Jesus was explicit that the reward for the costly, unseen life comes from God alone. This is the heart of our message, found in Matthew 6:1-4:
“Beware of practicing your righteousness before other people in order to be seen by them, for then you will have no reward from your Father who is in heaven… when you give to the needy, do not let your left hand know what your right hand is doing, so that your giving may be in secret. And your Father who sees in secret will reward you.”
The applause of people is a reward already received—it is finite, fleeting, and empty. Our pursuit of hidden integrity is not pointless; it is the path to an eternal reward. We must not envy those who “sound the trumpet” for their deeds; they are collecting coins when we are building a treasury.

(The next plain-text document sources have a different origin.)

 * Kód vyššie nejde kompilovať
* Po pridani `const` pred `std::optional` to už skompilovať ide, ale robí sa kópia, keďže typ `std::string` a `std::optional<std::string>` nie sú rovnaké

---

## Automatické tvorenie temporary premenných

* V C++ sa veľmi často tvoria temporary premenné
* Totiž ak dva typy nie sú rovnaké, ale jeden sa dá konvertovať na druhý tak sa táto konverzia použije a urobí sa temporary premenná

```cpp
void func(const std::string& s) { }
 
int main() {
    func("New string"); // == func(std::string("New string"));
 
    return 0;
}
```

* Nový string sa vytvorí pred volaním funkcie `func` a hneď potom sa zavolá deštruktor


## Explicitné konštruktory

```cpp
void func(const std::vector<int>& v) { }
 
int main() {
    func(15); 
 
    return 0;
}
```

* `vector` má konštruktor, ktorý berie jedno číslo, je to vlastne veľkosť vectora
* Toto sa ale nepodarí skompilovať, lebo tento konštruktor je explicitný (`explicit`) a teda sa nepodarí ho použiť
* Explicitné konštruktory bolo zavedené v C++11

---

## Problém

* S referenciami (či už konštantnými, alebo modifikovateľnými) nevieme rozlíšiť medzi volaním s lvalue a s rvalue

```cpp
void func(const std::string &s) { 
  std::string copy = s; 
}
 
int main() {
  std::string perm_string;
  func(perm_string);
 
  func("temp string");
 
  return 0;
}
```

The Internal Engine: The Work of Salvation

The work of a costly faith is grueling, and it must begin within us, as the Apostle Paul explains in Philippians 2:12-13:
“Therefore, my beloved… work out your own salvation with fear and trembling, for it is God who works in you, both to will and to work for his good pleasure.”
This is the ultimate command for unseen work, it demands a constant, internal focus, a profound respect (“fear and trembling”) for the gravity of our spiritual task. It is a lonely battle against every internal temptation to quit, cut corners, or seek validation.
But here is the empathy and the power: we are never alone in the struggle. We are commanded to “work out” what God is already working in. My own story is proof: when I was broken and discarded, the true power came because He set me apart. When we feel depleted and wonder where our desire to persevere went, remember that it is God who works in us, providing both the will (the desire to choose good) and the power to “do different.” Our resolve and our endurance are rooted in His strength, not our own.
Don’t Give Up: The Promised Harvest

It is easy to grow utterly exhausted, to lose heart, and to wonder if the long, unseen struggle is worth it. This is why Galatians 6:9 speaks directly to our weary souls:
“And let us not grow weary of doing good, for in due season we will reap, if we do not give up.” This is a guarantee based on God’s process. The farmer knows there is a time gap between planting the seed and reaping the harvest. The reward, the eternal harvest, is certain, but only if we hold fast to the promise and refuse to quit.
Keep pouring our oil. Keep our commitment costly. Our diligence in the difficult, unseen labor of humility and support is not wasted. The Kingdom sees what the world overlooks.